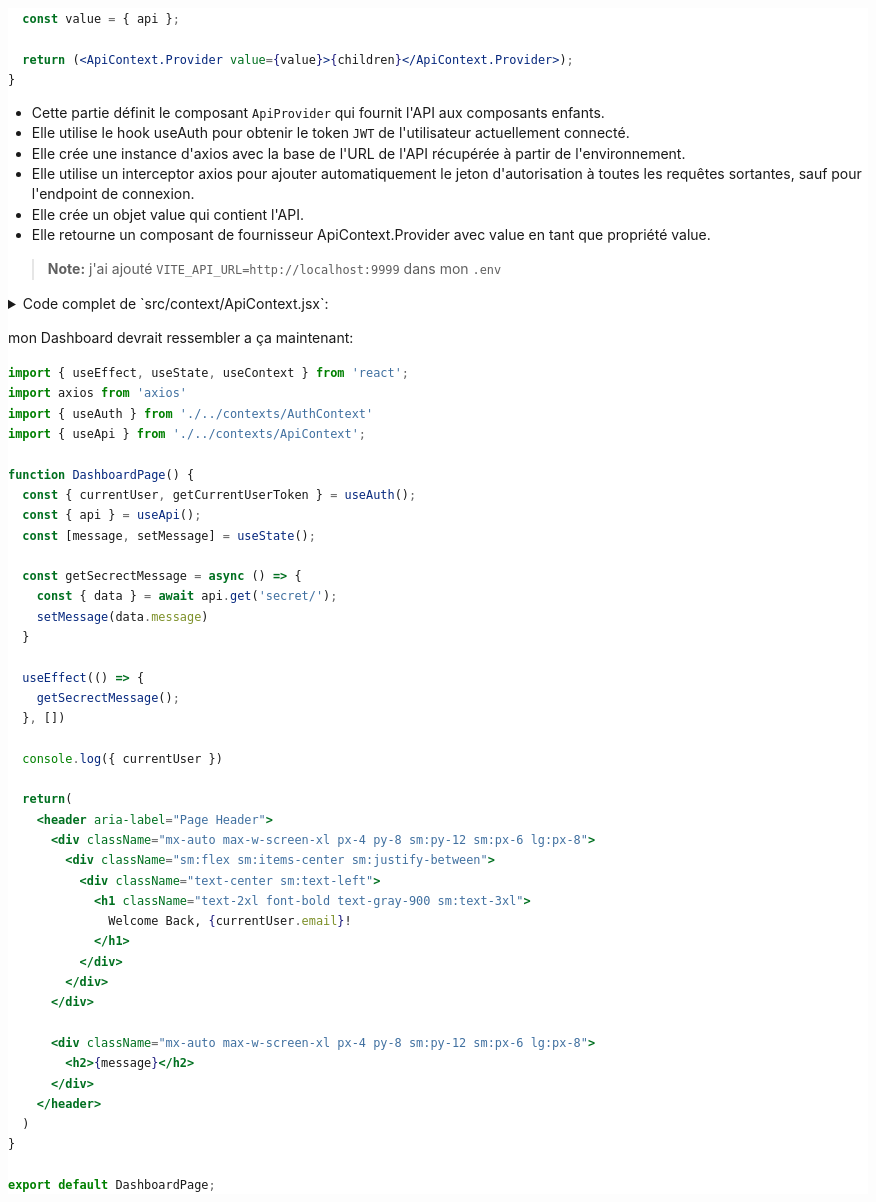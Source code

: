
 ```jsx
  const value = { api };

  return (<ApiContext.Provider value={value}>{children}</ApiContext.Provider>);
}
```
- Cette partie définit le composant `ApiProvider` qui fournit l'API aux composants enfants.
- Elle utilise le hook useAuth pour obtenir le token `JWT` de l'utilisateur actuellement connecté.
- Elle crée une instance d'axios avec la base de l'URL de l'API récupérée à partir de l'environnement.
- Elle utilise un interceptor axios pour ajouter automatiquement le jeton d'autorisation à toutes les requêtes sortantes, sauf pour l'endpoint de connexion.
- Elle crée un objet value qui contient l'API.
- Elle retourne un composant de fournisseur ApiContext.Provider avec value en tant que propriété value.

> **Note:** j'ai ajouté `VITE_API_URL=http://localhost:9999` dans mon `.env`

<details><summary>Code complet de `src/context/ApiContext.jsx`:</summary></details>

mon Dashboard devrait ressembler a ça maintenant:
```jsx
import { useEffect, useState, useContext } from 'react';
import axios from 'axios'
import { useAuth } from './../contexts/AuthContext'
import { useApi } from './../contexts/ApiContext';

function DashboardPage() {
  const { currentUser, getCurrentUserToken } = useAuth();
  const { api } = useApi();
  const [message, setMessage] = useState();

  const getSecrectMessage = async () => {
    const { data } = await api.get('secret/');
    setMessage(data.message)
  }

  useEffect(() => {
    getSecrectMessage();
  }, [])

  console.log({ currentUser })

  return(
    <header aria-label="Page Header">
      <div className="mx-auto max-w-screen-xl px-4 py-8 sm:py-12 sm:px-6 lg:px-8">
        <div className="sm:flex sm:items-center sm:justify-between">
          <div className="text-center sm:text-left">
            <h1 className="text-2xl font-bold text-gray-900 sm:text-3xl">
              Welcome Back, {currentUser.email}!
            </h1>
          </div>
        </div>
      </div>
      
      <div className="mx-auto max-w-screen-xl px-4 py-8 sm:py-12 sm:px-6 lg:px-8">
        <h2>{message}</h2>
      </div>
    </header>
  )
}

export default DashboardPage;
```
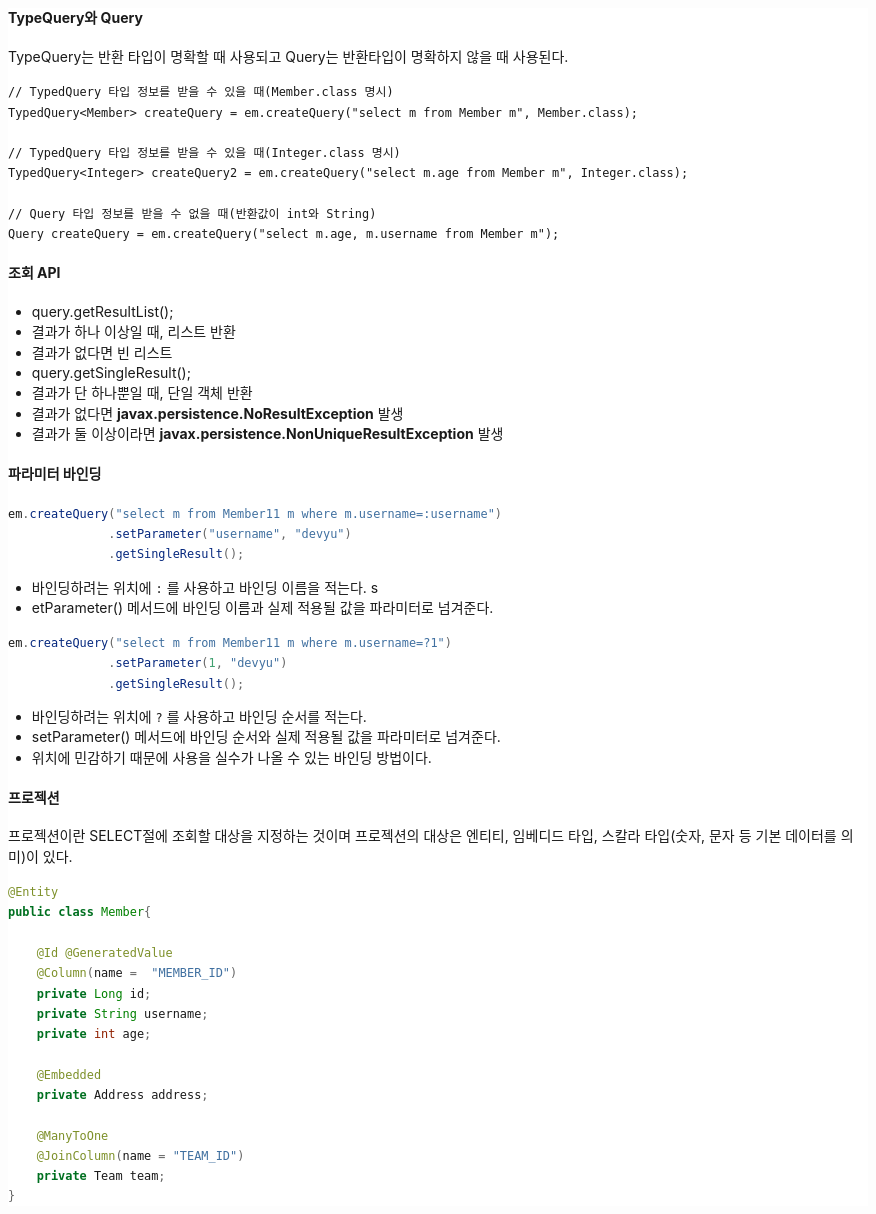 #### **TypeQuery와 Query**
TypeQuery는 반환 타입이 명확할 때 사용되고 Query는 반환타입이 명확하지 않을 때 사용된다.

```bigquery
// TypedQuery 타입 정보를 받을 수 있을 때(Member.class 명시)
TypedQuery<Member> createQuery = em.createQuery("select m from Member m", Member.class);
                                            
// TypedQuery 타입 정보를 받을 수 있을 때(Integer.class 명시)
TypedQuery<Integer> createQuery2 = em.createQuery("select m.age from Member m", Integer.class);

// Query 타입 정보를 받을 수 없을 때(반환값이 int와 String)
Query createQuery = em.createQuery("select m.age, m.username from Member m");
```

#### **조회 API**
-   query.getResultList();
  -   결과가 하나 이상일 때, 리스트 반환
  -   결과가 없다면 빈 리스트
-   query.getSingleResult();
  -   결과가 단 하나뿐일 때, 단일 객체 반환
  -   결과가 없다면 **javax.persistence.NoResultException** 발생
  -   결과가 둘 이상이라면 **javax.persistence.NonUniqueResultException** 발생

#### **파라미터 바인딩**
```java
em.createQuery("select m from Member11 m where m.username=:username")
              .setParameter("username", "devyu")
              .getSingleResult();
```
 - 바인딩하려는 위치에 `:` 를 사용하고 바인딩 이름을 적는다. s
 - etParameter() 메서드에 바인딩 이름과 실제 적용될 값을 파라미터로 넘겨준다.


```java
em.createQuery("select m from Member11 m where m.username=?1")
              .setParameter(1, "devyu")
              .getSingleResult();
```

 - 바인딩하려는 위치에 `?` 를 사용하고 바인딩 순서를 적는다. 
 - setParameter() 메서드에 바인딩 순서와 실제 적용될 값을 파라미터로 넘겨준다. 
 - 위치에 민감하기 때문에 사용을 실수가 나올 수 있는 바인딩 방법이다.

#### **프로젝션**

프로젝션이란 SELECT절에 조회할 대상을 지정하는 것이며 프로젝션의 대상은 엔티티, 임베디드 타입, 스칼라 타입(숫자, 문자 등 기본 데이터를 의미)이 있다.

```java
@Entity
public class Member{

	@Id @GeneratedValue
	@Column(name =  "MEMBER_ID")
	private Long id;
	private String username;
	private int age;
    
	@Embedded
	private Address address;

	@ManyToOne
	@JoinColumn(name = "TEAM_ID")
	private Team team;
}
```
_ _ _
Copy out all the lines of the records that include "const".

  const value = { api };
  const { currentUser, getCurrentUserToken } = useAuth();
  const { api } = useApi();
  const [message, setMessage] = useState();
  const getSecrectMessage = async () => {
    const { data } = await api.get('secret/');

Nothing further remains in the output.